RAW DATA:
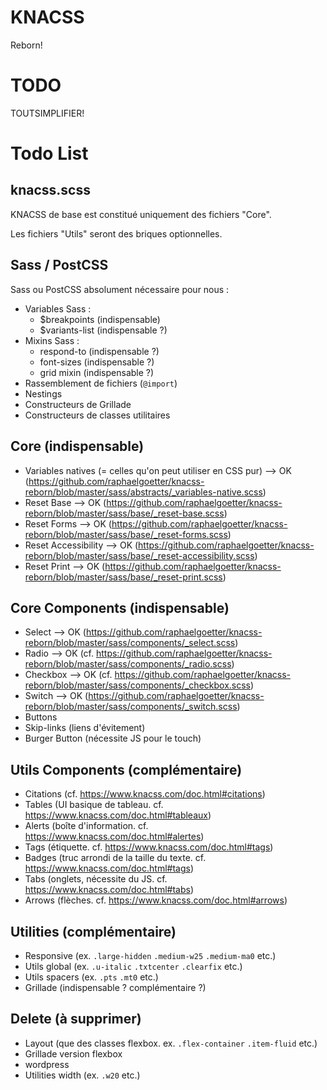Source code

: # KNACSS

Reborn!

# TODO

TOUTSIMPLIFIER!


# Todo List

## knacss.scss

KNACSS de base est constitué uniquement des fichiers "Core".

Les fichiers "Utils" seront des briques optionnelles.


## Sass / PostCSS 

Sass ou PostCSS absolument nécessaire pour nous :

- Variables Sass :
  - $breakpoints (indispensable)
  - $variants-list (indispensable ?)
- Mixins Sass : 
  - respond-to (indispensable ?)
  - font-sizes (indispensable ?)
  - grid mixin (indispensable ?)
- Rassemblement de fichiers (`@import`)
- Nestings
- Constructeurs de Grillade
- Constructeurs de classes utilitaires 

## Core (indispensable)
- Variables natives (= celles qu'on peut utiliser en CSS pur)  --> OK (https://github.com/raphaelgoetter/knacss-reborn/blob/master/sass/abstracts/_variables-native.scss)
- Reset Base  --> OK (https://github.com/raphaelgoetter/knacss-reborn/blob/master/sass/base/_reset-base.scss)
- Reset Forms --> OK (https://github.com/raphaelgoetter/knacss-reborn/blob/master/sass/base/_reset-forms.scss)
- Reset Accessibility --> OK (https://github.com/raphaelgoetter/knacss-reborn/blob/master/sass/base/_reset-accessibility.scss)
- Reset Print --> OK (https://github.com/raphaelgoetter/knacss-reborn/blob/master/sass/base/_reset-print.scss)

## Core Components (indispensable)
- Select --> OK (https://github.com/raphaelgoetter/knacss-reborn/blob/master/sass/components/_select.scss)
- Radio --> OK (cf. https://github.com/raphaelgoetter/knacss-reborn/blob/master/sass/components/_radio.scss)
- Checkbox --> OK (cf. https://github.com/raphaelgoetter/knacss-reborn/blob/master/sass/components/_checkbox.scss)
- Switch --> OK (https://github.com/raphaelgoetter/knacss-reborn/blob/master/sass/components/_switch.scss)
- Buttons
- Skip-links (liens d'évitement)
- Burger Button (nécessite JS pour le touch)

## Utils Components (complémentaire)
- Citations (cf. https://www.knacss.com/doc.html#citations)
- Tables (UI basique de tableau. cf. https://www.knacss.com/doc.html#tableaux)
- Alerts (boîte d'information. cf. https://www.knacss.com/doc.html#alertes)
- Tags (étiquette. cf. https://www.knacss.com/doc.html#tags)
- Badges (truc arrondi de la taille du texte. cf. https://www.knacss.com/doc.html#tags)
- Tabs (onglets, nécessite du JS. cf. https://www.knacss.com/doc.html#tabs)
- Arrows (flèches. cf. https://www.knacss.com/doc.html#arrows)

## Utilities (complémentaire)
- Responsive (ex. `.large-hidden` `.medium-w25` `.medium-ma0` etc.)
- Utils global (ex. `.u-italic` `.txtcenter` `.clearfix`  etc.)
- Utils spacers (ex. `.pts` `.mt0` etc.)
- Grillade (indispensable ? complémentaire ?)

## Delete (à supprimer)

- Layout (que des classes flexbox. ex. `.flex-container` `.item-fluid` etc.)
- Grillade version flexbox
- wordpress
- Utilities width (ex. `.w20` etc.)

AIM OF THE TASK:
Would you retype each line above exactly and skip every image?

ANSWER SECTION:
Source code

: # KNACSS

Reborn!

# TODO

TOUTSIMPLIFIER!


# Todo List

## knacss.scss

KNACSS de base est constitué uniquement des fichiers "Core".

Les fichiers "Utils" seront des briques optionnelles.


## Sass / PostCSS 

Sass ou PostCSS absolument nécessaire pour nous :

- Variables Sass :
  - $breakpoints (indispensable)
  - $variants-list (indispensable ?)
- Mixins Sass : 
  - respond-to (indispensable ?)
  - font-sizes (indispensable ?)
  - grid mixin (indispensable ?)
- Rassemblement de fichiers (`@import`)
- Nestings
- Constructeurs de Grillade
- Constructeurs de classes utilitaires 

## Core (indispensable)
- Variables natives (= celles qu'on peut utiliser en CSS pur)  --> OK (https://github.com/raphaelgoetter/knacss-reborn/blob/master/sass/abstracts/_variables-native.scss)
- Reset Base  --> OK (https://github.com/raphaelgoetter/knacss-reborn/blob/master/sass/base/_reset-base.scss)
- Reset Forms --> OK (https://github.com/raphaelgoetter/knacss-reborn/blob/master/sass/base/_reset-forms.scss)
- Reset Accessibility --> OK (https://github.com/raphaelgoetter/knacss-reborn/blob/master/sass/base/_reset-accessibility.scss)
- Reset Print --> OK (https://github.com/raphaelgoetter/knacss-reborn/blob/master/sass/base/_reset-print.scss)

## Core Components (indispensable)
- Select --> OK (https://github.com/raphaelgoetter/knacss-reborn/blob/master/sass/components/_select.scss)
- Radio --> OK (cf. https://github.com/raphaelgoetter/knacss-reborn/blob/master/sass/components/_radio.scss)
- Checkbox --> OK (cf. https://github.com/raphaelgoetter/knacss-reborn/blob/master/sass/components/_checkbox.scss)
- Switch --> OK (https://github.com/raphaelgoetter/knacss-reborn/blob/master/sass/components/_switch.scss)
- Buttons
- Skip-links (liens d'évitement)
- Burger Button (nécessite JS pour le touch)

## Utils Components (complémentaire)
- Citations (cf. https://www.knacss.com/doc.html#citations)
- Tables (UI basique de tableau. cf. https://www.knacss.com/doc.html#tableaux)
- Alerts (boîte d'information. cf. https://www.knacss.com/doc.html#alertes)
- Tags (étiquette. cf. https://www.knacss.com/doc.html#tags)
- Badges (truc arrondi de la taille du texte. cf. https://www.knacss.com/doc.html#tags)
- Tabs (onglets, nécessite du JS. cf. https://www.knacss.com/doc.html#tabs)
- Arrows (flèches. cf. https://www.knacss.com/doc.html#arrows)

## Utilities (complémentaire)
- Responsive (ex. `.large-hidden` `.medium-w25` `.medium-ma0` etc.)
- Utils global (ex. `.u-italic` `.txtcenter` `.clearfix`  etc.)
- Utils spacers (ex. `.pts` `.mt0` etc.)
- Grillade (indispensable ? complémentaire ?)

## Delete (à supprimer)

- Layout (que des classes flexbox. ex. `.flex-container` `.item-fluid` etc.)
- Grillade version flexbox
- wordpress
- Utilities width (ex. `.w20` etc.)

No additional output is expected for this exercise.